Do you live in a political bubble?

SciBabe over on Facebook had a link to a NYT article that asks: Do You Live in a Political Bubble? You can enter your address and it’ll generate a map of the ratio of Republicans, Democrats, and Independents in your immediate neighborhood. She lives in a Democratic bubble whereas mine is the opposite as you can see below.

My Westland, MI neighborhood political bubble.
Where my fellow Independents at? Not this neighborhood, that’s for goddamned sure. Click to embiggen

I had already suspected as much based on the number of Gadsden flags that are flown in the area and there’s been at least three straight up Trump flags I’ve seen. Hell, just the number of inground flag poles is a good indicator. American flags in particular are a near-constant presence. I have an American flag which I take out for Memorial Day and July 4th, but otherwise it stays folded up in the garage. Our flag mount came off the house a while ago, however, so unless I get motivated, we may miss those holidays this year.

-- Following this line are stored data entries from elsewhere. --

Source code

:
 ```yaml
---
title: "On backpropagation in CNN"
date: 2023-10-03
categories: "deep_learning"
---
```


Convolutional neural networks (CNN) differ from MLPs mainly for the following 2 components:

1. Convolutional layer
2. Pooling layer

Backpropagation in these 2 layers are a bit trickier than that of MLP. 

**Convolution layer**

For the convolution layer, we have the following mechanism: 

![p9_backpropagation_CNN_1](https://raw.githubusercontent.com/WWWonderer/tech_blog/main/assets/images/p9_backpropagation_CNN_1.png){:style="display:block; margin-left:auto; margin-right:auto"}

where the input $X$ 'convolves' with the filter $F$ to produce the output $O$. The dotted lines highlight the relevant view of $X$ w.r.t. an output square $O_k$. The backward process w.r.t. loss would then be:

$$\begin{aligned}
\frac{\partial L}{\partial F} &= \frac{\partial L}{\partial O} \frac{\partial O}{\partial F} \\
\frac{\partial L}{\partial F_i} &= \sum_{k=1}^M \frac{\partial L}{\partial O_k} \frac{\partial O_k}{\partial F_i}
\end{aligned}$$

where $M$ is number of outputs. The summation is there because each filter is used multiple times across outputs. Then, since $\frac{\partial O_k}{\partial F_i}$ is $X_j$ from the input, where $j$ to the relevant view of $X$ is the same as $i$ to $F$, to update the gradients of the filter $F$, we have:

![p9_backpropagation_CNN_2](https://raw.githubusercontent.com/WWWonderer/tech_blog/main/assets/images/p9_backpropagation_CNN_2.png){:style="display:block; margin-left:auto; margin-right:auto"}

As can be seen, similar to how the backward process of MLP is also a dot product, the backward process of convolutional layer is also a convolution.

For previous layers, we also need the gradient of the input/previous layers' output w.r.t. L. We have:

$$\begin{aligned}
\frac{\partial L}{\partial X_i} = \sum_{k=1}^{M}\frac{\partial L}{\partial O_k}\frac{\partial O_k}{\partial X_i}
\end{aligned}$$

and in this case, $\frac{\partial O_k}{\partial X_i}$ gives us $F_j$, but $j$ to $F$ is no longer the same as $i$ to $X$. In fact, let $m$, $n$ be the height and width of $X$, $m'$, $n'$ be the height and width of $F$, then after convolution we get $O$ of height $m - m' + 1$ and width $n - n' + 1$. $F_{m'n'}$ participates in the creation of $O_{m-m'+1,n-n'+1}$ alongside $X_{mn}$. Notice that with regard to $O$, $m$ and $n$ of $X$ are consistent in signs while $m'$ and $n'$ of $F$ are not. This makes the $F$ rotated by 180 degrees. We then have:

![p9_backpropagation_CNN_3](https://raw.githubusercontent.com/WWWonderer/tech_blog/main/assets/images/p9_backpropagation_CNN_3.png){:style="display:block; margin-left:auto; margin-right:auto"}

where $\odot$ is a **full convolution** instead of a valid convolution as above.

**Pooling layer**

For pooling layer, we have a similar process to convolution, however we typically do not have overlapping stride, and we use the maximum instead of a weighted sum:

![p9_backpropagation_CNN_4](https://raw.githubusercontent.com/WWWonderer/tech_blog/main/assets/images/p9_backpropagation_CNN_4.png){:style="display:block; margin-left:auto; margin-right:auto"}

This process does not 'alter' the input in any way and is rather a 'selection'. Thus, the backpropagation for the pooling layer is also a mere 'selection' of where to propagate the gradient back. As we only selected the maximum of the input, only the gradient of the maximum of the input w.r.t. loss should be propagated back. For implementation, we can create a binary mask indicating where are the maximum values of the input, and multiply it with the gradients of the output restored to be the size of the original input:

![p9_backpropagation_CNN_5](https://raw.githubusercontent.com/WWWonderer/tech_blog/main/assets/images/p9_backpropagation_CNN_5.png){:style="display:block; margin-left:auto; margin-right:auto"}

The article is interesting because it turns out that 1 in 3 Americans lives in a completely isolated political bubble, surrounded by neighbors of the same political party. The city of Inkster, MI which is just a few miles away from me, is almost entirely Democrats.

I will have lived here for four years officially on June 1st and in that time the only neighbors whose names I can remember live in the houses on either side of me. I’ve chatted briefly with some of the younger families during Halloween trick-or-treating, but beyond the occasional wave as we’re passing in the street, I have almost no contact with them. None of the other folks living here have made an attempt at introducing themselves and the look they give when you see them out in their yards does not invite you taking the opportunity to do so yourself. Additionally, the pandemic over the past year has also not helped in getting to know one’s neighbors.

Which is probably for the best, considering most of my neighbors are Republicans. I doubt I would have much to say of interest to them to begin with. My new neighbors on my right (facing the house) are Trumpers, much to my dismay, but have otherwise been nothing but friendly. I’ve even been told by them that I am a good neighbor. I keep debating if I should attempt to reach out to the other folks in my immediate area to see if there’s any common ground to be had. So far, I’ve not psyched myself up enough to bother with it. Tales of neighbors waging war on each other have done nothing to encourage any interactions.

That said, I am looking into what it would cost to have a two-flag pole installed in my yard so I can fly my American flag alongside an FSM flag, just to offset the number of Gadsden flags I see. Surely nothing negative would come from that, right?